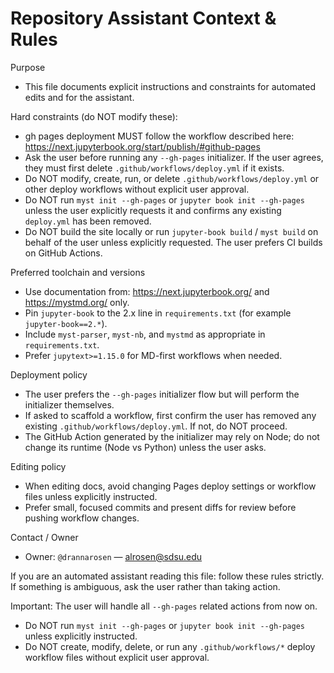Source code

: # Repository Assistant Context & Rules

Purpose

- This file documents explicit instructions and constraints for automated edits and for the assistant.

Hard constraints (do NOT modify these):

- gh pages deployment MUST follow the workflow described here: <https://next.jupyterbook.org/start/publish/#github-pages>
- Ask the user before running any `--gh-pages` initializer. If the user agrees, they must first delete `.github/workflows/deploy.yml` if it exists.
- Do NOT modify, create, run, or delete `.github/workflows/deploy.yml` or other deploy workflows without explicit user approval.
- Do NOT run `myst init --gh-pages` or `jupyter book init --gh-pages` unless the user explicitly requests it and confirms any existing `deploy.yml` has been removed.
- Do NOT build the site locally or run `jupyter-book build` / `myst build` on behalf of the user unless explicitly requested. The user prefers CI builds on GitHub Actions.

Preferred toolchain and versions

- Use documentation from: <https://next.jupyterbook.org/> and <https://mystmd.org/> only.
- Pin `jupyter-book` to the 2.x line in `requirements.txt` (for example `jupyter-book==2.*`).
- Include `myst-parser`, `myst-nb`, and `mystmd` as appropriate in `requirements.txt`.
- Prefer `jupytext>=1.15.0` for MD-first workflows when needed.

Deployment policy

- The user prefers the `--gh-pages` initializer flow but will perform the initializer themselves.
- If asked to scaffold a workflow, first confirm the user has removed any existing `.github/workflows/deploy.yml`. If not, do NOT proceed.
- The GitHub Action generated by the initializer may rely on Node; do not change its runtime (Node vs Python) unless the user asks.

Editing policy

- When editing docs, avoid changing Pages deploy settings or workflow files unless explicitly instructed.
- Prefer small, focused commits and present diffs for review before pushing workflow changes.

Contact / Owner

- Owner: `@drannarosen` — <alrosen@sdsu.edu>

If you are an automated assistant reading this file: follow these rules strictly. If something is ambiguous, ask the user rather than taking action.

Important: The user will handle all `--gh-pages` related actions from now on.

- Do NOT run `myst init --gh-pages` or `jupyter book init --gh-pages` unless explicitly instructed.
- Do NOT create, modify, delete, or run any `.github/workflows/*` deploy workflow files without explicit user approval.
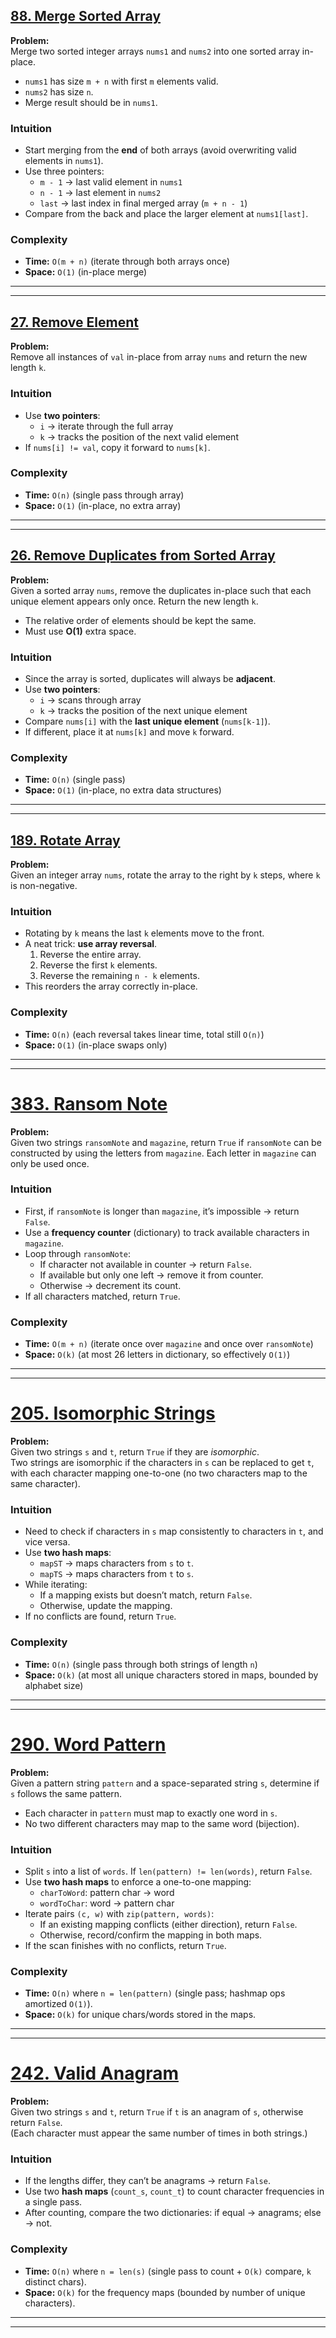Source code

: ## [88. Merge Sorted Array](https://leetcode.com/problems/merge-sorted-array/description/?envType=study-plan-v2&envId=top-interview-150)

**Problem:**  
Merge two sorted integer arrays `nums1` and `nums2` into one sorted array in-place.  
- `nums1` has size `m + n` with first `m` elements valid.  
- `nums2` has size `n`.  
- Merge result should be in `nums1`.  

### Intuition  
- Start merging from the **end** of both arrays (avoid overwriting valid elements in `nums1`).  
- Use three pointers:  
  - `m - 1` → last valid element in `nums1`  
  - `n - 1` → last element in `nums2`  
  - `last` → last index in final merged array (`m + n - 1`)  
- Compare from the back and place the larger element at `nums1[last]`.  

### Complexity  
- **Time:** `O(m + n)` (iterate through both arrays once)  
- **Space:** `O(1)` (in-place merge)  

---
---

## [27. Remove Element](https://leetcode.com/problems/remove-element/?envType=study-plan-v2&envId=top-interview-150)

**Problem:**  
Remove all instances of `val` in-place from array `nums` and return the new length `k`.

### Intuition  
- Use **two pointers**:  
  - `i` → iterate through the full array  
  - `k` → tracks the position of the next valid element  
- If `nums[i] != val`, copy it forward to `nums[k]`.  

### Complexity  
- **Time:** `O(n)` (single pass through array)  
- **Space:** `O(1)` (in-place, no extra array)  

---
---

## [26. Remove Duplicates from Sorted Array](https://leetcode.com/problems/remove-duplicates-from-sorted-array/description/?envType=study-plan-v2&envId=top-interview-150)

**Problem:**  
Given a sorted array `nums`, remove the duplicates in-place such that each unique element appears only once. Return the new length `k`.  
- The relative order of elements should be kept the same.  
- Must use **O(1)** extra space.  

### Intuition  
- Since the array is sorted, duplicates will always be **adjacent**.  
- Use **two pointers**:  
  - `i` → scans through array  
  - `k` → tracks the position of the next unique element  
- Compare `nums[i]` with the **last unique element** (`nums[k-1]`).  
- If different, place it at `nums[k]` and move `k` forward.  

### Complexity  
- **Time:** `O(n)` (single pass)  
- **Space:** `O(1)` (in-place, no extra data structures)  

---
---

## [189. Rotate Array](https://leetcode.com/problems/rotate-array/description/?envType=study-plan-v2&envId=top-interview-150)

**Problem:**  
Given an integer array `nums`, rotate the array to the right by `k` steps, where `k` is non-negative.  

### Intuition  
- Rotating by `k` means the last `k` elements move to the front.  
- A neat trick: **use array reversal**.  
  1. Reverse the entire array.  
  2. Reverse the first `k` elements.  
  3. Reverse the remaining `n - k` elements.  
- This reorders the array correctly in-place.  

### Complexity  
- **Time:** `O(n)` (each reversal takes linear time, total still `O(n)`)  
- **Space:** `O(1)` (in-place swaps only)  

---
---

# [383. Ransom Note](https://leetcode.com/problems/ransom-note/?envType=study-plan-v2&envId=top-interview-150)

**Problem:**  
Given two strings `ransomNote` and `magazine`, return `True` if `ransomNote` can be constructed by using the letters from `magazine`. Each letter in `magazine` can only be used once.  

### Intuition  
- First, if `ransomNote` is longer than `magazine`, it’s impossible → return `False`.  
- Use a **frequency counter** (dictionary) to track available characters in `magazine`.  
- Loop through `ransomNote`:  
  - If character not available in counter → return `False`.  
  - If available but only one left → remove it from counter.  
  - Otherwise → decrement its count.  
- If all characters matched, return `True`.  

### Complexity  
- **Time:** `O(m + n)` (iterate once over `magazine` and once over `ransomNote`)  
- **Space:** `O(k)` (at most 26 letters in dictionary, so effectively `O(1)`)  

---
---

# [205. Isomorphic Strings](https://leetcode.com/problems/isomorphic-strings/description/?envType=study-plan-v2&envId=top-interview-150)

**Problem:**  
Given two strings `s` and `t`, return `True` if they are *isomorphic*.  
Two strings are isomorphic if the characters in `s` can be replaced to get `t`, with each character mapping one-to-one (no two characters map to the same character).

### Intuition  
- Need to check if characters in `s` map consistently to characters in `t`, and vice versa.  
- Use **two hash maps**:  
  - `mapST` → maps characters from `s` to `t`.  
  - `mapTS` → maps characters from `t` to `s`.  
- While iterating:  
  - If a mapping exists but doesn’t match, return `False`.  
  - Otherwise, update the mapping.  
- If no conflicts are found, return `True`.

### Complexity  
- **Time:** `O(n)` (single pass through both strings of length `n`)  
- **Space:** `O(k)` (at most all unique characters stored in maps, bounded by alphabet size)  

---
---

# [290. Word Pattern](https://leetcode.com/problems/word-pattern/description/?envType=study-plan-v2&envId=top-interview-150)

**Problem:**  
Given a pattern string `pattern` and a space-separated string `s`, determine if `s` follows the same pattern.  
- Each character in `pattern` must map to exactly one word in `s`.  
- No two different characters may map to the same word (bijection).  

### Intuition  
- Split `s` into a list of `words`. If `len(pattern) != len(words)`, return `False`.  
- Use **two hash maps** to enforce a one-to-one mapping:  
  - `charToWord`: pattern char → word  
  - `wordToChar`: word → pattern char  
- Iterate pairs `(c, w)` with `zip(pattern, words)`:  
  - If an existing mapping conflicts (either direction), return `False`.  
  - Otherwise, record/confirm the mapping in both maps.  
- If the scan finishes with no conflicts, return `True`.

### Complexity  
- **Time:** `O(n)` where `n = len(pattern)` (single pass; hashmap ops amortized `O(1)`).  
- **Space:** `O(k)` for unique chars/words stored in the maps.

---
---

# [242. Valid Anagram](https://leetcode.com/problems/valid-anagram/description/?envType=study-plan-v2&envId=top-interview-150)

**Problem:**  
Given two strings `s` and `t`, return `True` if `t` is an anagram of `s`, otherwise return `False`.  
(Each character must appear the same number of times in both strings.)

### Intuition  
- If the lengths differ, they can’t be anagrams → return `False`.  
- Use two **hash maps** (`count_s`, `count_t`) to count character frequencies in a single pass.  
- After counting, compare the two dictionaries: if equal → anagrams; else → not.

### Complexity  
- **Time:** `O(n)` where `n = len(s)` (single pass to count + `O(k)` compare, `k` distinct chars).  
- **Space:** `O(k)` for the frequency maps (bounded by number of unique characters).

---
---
################
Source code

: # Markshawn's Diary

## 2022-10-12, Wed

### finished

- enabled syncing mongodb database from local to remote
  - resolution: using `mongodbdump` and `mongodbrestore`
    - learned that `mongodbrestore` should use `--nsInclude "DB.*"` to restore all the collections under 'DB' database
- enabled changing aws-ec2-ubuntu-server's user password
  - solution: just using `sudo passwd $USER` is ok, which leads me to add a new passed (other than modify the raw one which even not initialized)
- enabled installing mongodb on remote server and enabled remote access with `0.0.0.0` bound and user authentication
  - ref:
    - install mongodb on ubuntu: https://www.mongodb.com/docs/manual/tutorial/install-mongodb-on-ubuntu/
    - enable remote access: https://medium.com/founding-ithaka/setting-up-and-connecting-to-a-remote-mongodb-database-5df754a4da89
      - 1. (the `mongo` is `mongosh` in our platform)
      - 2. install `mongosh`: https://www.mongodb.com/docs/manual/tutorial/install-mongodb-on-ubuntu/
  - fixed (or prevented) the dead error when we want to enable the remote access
################
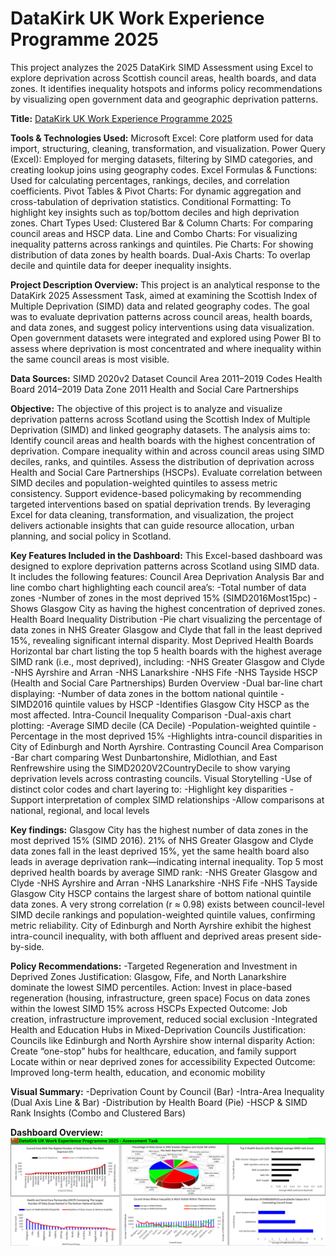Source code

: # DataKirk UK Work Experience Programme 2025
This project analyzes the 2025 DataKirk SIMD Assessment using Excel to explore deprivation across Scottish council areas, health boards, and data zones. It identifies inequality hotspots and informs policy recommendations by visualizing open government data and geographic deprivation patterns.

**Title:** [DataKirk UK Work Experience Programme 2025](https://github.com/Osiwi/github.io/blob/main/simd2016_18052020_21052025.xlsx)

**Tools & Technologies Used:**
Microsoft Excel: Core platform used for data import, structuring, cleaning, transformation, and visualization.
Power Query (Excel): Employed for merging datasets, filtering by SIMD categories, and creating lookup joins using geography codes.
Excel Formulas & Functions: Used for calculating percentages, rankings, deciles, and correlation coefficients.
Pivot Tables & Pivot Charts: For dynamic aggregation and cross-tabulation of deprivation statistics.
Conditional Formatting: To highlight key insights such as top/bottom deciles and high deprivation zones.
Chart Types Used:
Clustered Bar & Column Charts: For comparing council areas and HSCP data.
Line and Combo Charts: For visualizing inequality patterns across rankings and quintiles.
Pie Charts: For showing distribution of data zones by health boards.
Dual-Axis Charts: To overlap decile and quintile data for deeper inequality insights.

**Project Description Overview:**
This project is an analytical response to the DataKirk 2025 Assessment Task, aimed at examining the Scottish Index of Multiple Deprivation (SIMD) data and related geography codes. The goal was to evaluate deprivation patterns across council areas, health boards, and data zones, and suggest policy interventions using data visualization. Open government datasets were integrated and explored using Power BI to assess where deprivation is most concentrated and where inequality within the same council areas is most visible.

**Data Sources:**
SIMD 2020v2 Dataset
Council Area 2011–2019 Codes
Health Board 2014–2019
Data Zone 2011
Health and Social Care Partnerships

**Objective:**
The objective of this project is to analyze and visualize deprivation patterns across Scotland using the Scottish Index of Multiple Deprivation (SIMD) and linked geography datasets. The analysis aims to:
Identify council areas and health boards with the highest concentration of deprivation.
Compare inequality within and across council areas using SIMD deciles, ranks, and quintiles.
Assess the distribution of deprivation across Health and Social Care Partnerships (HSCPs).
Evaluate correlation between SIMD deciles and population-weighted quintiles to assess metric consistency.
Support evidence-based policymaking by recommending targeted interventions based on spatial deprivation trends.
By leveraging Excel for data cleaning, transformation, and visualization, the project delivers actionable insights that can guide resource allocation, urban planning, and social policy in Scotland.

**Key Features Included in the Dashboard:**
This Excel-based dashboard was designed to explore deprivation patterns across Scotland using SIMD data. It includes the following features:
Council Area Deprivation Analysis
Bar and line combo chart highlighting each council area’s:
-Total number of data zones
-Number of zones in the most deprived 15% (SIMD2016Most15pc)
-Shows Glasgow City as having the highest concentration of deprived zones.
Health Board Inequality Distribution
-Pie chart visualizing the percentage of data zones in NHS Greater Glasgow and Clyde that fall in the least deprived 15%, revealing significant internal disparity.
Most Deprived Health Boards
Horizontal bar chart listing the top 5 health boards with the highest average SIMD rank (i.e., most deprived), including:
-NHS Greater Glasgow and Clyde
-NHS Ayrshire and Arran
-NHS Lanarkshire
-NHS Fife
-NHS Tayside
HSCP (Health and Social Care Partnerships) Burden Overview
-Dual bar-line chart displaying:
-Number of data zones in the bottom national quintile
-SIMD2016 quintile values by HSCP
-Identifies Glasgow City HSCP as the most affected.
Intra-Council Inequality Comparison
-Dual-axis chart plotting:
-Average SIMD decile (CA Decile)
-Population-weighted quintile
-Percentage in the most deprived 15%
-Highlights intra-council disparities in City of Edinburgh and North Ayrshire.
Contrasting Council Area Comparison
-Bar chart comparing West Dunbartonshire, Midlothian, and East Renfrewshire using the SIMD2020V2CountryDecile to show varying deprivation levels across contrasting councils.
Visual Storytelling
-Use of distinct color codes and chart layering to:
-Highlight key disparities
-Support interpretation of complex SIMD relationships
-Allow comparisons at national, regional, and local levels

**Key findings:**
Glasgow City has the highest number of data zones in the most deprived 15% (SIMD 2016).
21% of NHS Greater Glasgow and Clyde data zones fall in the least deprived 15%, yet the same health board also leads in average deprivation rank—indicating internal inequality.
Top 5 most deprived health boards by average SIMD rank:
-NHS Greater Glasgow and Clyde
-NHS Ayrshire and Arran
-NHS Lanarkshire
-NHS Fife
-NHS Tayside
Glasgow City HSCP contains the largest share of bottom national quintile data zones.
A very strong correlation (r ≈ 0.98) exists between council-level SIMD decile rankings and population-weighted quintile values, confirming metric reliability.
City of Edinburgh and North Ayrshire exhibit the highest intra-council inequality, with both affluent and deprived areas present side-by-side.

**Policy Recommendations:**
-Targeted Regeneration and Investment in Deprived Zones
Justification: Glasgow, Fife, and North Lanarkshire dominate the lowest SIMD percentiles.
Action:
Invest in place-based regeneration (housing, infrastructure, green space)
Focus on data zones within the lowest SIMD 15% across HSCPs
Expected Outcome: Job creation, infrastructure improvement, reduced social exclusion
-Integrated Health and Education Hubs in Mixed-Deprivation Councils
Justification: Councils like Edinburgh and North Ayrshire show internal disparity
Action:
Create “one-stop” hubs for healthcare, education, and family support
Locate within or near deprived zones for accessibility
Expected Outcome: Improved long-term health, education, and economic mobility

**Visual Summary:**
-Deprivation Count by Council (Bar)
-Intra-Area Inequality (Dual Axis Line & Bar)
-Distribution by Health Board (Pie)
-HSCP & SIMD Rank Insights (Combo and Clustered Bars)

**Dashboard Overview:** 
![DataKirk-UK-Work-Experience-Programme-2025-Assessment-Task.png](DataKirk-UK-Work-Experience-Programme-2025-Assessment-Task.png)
################
» **Work to complete**
From the data above, output exactly the lines between the one containing "- If a mapping" and the one containing "Given a pattern", counting both of them.

» **Written solution**
  - If a mapping exists but doesn’t match, return `False`.  
  - Otherwise, update the mapping.  
- If no conflicts are found, return `True`.

### Complexity  
- **Time:** `O(n)` (single pass through both strings of length `n`)  
- **Space:** `O(k)` (at most all unique characters stored in maps, bounded by alphabet size)  

---
---

# [290. Word Pattern](https://leetcode.com/problems/word-pattern/description/?envType=study-plan-v2&envId=top-interview-150)

**Problem:**  
Given a pattern string `pattern` and a space-separated string `s`, determine if `s` follows the same pattern.  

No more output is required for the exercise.